Today’s US ISM manufacturing index, which normally would be a major market-mover, will probably be ignored this month as few investors are likely to take a big position four hours ahead of the FOMC announcement. In any event, the market is looking for a small decline in April to 50.7 from 51.3, which would in fact be an improvement from the message given by the Chicago PMI (note that the market forecasts were made before the Chicago figure was released). The corresponding indicator out of the UK this morning is likely to garner more attention. The manufacturing PMI is forecast to rise slightly to 48.5 in April from 48.3, while the service sector PMI is seen remaining at 52.4. Given the market sentiment towards GBP right now, which seems to be to give the currency the benefit of the doubt, a result that showed even such modest improvement might well be taken favorably – at least it’s moving in the right direction! – and be a cause for further buying of cable and selling of EUR/GBP.

The MarketEUR/USD

• EUR/USD moved from 1.3120 resistance to 1.3075 support, spiking lower to 1.3055, following the lower-than-expected Eurozone CPI and the record unemployment rate for the bloc. The pair broke out from 1.3120, however, following the much worse-than-expected Chicago PMI. A spike to the upper Bollinger band at 1.3185 was the outcome with prices thereafter consolidating in the trading range 1.3160 – 1.3175. The recent highs are at 1.3200 with some notable resistance coming at 1.3255 and very strong resistance at 1.3300. 1.3120 is likely to act as support now with 1.3075 having been well-tested.

USD/JPY

• USD/JPY spiked lower to 97 following the weak Chicago PMI, with the pair thereafter consolidating at the previous support found at 97.35. An overnight move though below this support level has likely turned 97.35 to resistance with the next significant support coming at 96.40, the 50% retracement level of the up move following the BoJ unprecedented change in monetary stimulus. Further support comes at 95.30, the 23.6% retracement level of the USD/JPY rally we saw from late last year, with stronger resistance coming at 98.30 and 98.80.

AUD/USD

• The AUD/USD up move yesterday was constrained as resistance came at 1.0400, the 200-day MA, with support coming at 1.0350, the 50-day MA. Early today, the slowing, marginally expansionary Chinese PMI hardly affected the pair as the high-yielding Aussie looks to gain further in the future from the loose monetary policies employed by major central banks. Downward sloping trendline resistance comes at 1.0470 with further horizontal trendline resistance at 1.0550. The RSI has crossed above its 9-day MA and the Stochastics have given clear bullish signals, though the 5-day one does lay in overbought territory. Further support comes at 1.0300 with strong support at 1.0255, the 38.2% retracement level of the June – January up move.

Gold

• Gold spiked to $1480 yesterday morning following the lower-than-expected Eurozone CPI figure, which further boosted the view that the ECB will loosen further to halt the deflationary trend in the Eurozone.

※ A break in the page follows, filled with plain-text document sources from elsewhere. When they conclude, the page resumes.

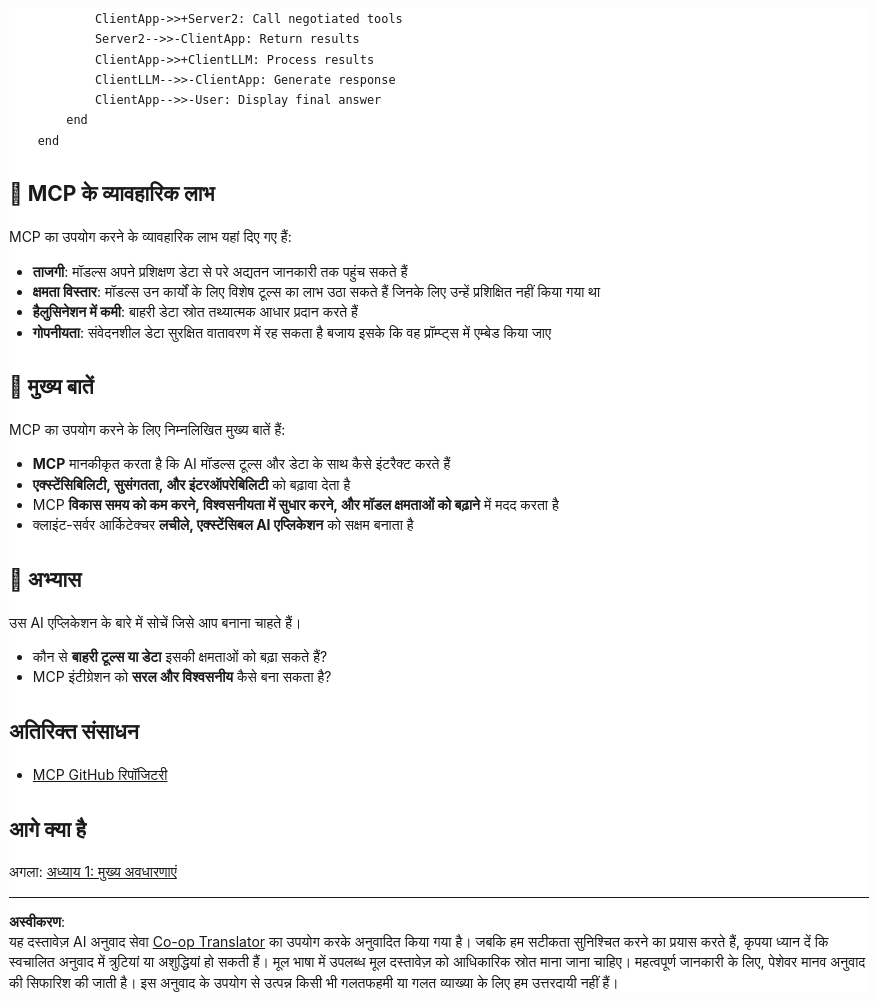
 ```mermaid
            ClientApp->>+Server2: Call negotiated tools
            Server2-->>-ClientApp: Return results
            ClientApp->>+ClientLLM: Process results
            ClientLLM-->>-ClientApp: Generate response
            ClientApp-->>-User: Display final answer
        end
    end
```

## 🔐 MCP के व्यावहारिक लाभ

MCP का उपयोग करने के व्यावहारिक लाभ यहां दिए गए हैं:

- **ताजगी**: मॉडल्स अपने प्रशिक्षण डेटा से परे अद्यतन जानकारी तक पहुंच सकते हैं
- **क्षमता विस्तार**: मॉडल्स उन कार्यों के लिए विशेष टूल्स का लाभ उठा सकते हैं जिनके लिए उन्हें प्रशिक्षित नहीं किया गया था
- **हैलुसिनेशन में कमी**: बाहरी डेटा स्रोत तथ्यात्मक आधार प्रदान करते हैं
- **गोपनीयता**: संवेदनशील डेटा सुरक्षित वातावरण में रह सकता है बजाय इसके कि वह प्रॉम्प्ट्स में एम्बेड किया जाए

## 📌 मुख्य बातें

MCP का उपयोग करने के लिए निम्नलिखित मुख्य बातें हैं:

- **MCP** मानकीकृत करता है कि AI मॉडल्स टूल्स और डेटा के साथ कैसे इंटरैक्ट करते हैं
- **एक्स्टेंसिबिलिटी, सुसंगतता, और इंटरऑपरेबिलिटी** को बढ़ावा देता है
- MCP **विकास समय को कम करने, विश्वसनीयता में सुधार करने, और मॉडल क्षमताओं को बढ़ाने** में मदद करता है
- क्लाइंट-सर्वर आर्किटेक्चर **लचीले, एक्स्टेंसिबल AI एप्लिकेशन** को सक्षम बनाता है

## 🧠 अभ्यास

उस AI एप्लिकेशन के बारे में सोचें जिसे आप बनाना चाहते हैं।

- कौन से **बाहरी टूल्स या डेटा** इसकी क्षमताओं को बढ़ा सकते हैं?
- MCP इंटीग्रेशन को **सरल और विश्वसनीय** कैसे बना सकता है?

## अतिरिक्त संसाधन

- [MCP GitHub रिपॉजिटरी](https://github.com/modelcontextprotocol)


## आगे क्या है

अगला: [अध्याय 1: मुख्य अवधारणाएं](../01-CoreConcepts/README.md)

---

**अस्वीकरण**:  
यह दस्तावेज़ AI अनुवाद सेवा [Co-op Translator](https://github.com/Azure/co-op-translator) का उपयोग करके अनुवादित किया गया है। जबकि हम सटीकता सुनिश्चित करने का प्रयास करते हैं, कृपया ध्यान दें कि स्वचालित अनुवाद में त्रुटियां या अशुद्धियां हो सकती हैं। मूल भाषा में उपलब्ध मूल दस्तावेज़ को आधिकारिक स्रोत माना जाना चाहिए। महत्वपूर्ण जानकारी के लिए, पेशेवर मानव अनुवाद की सिफारिश की जाती है। इस अनुवाद के उपयोग से उत्पन्न किसी भी गलतफहमी या गलत व्याख्या के लिए हम उत्तरदायी नहीं हैं।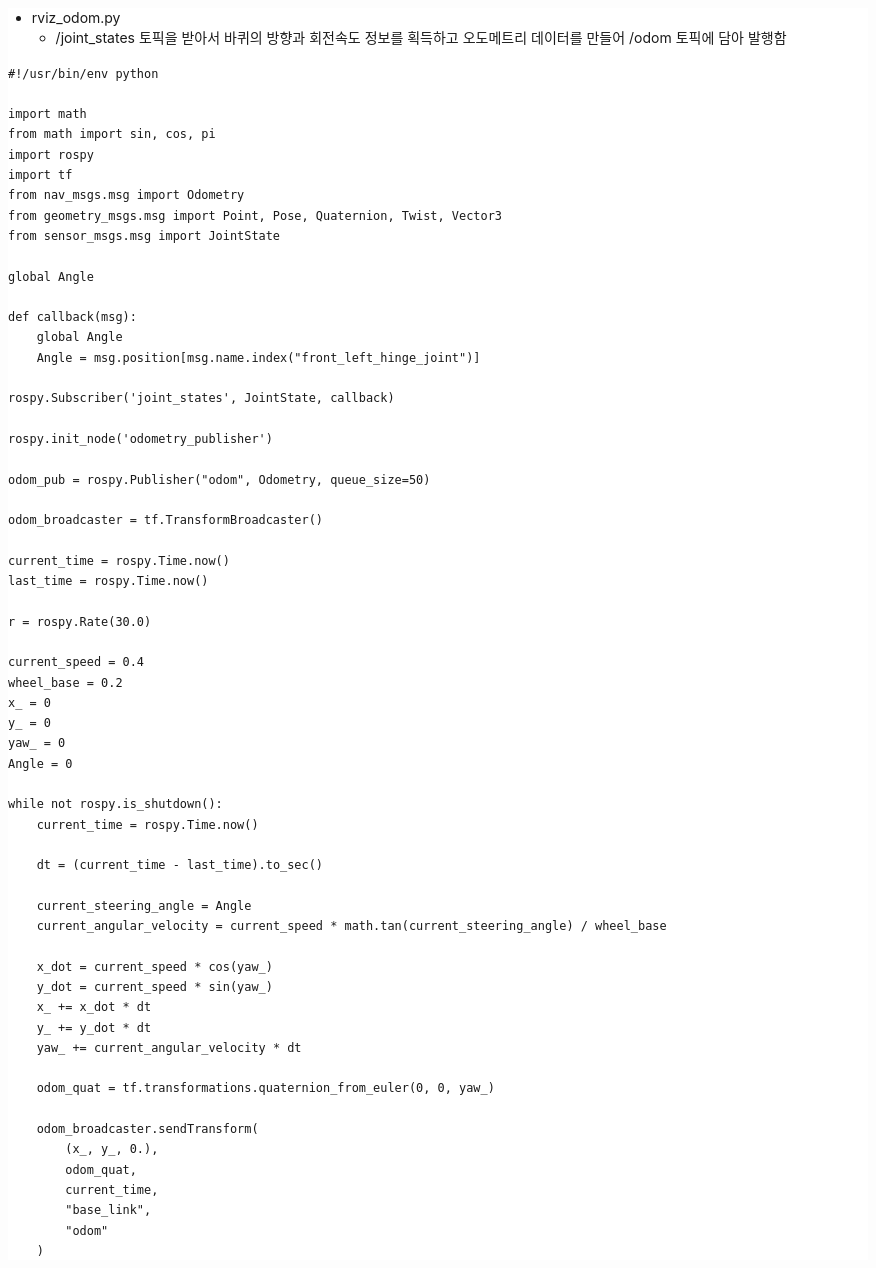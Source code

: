 

- rviz_odom.py
  - /joint_states 토픽을 받아서 바퀴의 방향과 회전속도 정보를 획득하고 오도메트리 데이터를 만들어 /odom 토픽에 담아 발행함

```
#!/usr/bin/env python

import math
from math import sin, cos, pi
import rospy
import tf
from nav_msgs.msg import Odometry
from geometry_msgs.msg import Point, Pose, Quaternion, Twist, Vector3
from sensor_msgs.msg import JointState

global Angle

def callback(msg):
	global Angle
	Angle = msg.position[msg.name.index("front_left_hinge_joint")]

rospy.Subscriber('joint_states', JointState, callback)

rospy.init_node('odometry_publisher')

odom_pub = rospy.Publisher("odom", Odometry, queue_size=50)

odom_broadcaster = tf.TransformBroadcaster()

current_time = rospy.Time.now()
last_time = rospy.Time.now()

r = rospy.Rate(30.0)

current_speed = 0.4
wheel_base = 0.2
x_ = 0
y_ = 0
yaw_ = 0
Angle = 0

while not rospy.is_shutdown():
	current_time = rospy.Time.now()

	dt = (current_time - last_time).to_sec()

	current_steering_angle = Angle
	current_angular_velocity = current_speed * math.tan(current_steering_angle) / wheel_base

	x_dot = current_speed * cos(yaw_)
	y_dot = current_speed * sin(yaw_)
	x_ += x_dot * dt
	y_ += y_dot * dt
	yaw_ += current_angular_velocity * dt		
	
	odom_quat = tf.transformations.quaternion_from_euler(0, 0, yaw_)

	odom_broadcaster.sendTransform(
		(x_, y_, 0.),
		odom_quat,
		current_time,
		"base_link",
		"odom"
	)
```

The precious metal then retraced, finding support again at $1463 with prices thereafter rebounding following the unexpected contractionary Chicago PMI. Initial resistance still lies at $1476, with a breakout from $1485 being ideally a confirmation before targeting $1525, with strong resistance in the $1530 – 1535 area. Stronger support below $1463 comes at $1450.

Oil

• WTI shed almost all of the gains it saw on Monday as it failed to breakout from $94.50 resistance, experiencing a minor spike to resistance following the better-than-expected S&P/Case-Schiller Home Price Indices. These gains however were short-lived as crude moved to support at $92.85 following the Chicago PMI, which created a negative outlook for recovery. Strong trendline and 50-day MA support comes at $92.85 with the 200-day MA at $92.15. A breakdown from this level, should a larger than expected increase in inventories be announced for instance, may see price find initial support at $91.30 with stronger support at $89.90, as the Stochastics lay in overbought territory with a confirmed bearish crossover on 5-day Stochastic and a likely one on the 14-day.